» **Task details**
In the answer, each line from the top of the material through the line that contains "in a browser;" is restated exactly. No picture is given again.
-------------------------
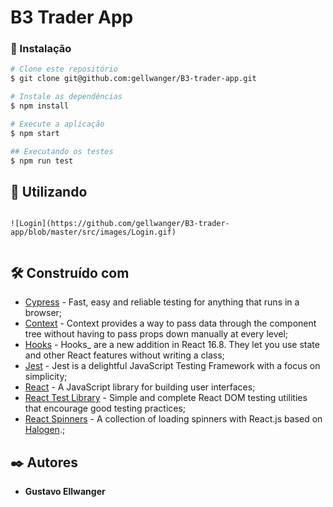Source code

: # B3 Trader App


### 🔧 Instalação
```bash
# Clone este repositório
$ git clone git@github.com:gellwanger/B3-trader-app.git

# Instale as dependências
$ npm install

# Execute a aplicação
$ npm start

## Executando os testes
$ npm run test

```
##  🚀 Utilizando
```

![Login](https://github.com/gellwanger/B3-trader-app/blob/master/src/images/Login.gif)


```
## 🛠️ Construído com

* [Cypress](https://www.cypress.io/) -  Fast, easy and reliable testing for anything that runs in a browser;
* [Context](https://reactjs.org/docs/context.html) - Context provides a way to pass data through the component tree without having to pass props down manually at every level;
* [Hooks](https://reactjs.org/docs/hooks-intro.html) - Hooks_ are a new addition in React 16.8. They let you use state and other React features without writing a class;
* [Jest](https://jestjs.io/) - Jest is a delightful JavaScript Testing Framework with a focus on simplicity;
* [React](https://reactjs.org/) - A JavaScript library for building user interfaces;
* [React Test Library](https://www.npmjs.com/package/@testing-library/react) - Simple and complete React DOM testing utilities that encourage good testing practices;
* [React Spinners](https://www.npmjs.com/package/react-spinners) - A collection of loading spinners with React.js based on [Halogen](https://github.com/yuanyan/halogen).;

## ✒️ Autores

* **Gustavo Ellwanger**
-------------------------
» **Finished task**
Source code

: # B3 Trader App


### 🔧 Instalação
```bash
# Clone este repositório
$ git clone git@github.com:gellwanger/B3-trader-app.git

# Instale as dependências
$ npm install

# Execute a aplicação
$ npm start

## Executando os testes
$ npm run test

```
##  🚀 Utilizando
```

![Login](https://github.com/gellwanger/B3-trader-app/blob/master/src/images/Login.gif)


```
## 🛠️ Construído com

* [Cypress](https://www.cypress.io/) -  Fast, easy and reliable testing for anything that runs in a browser;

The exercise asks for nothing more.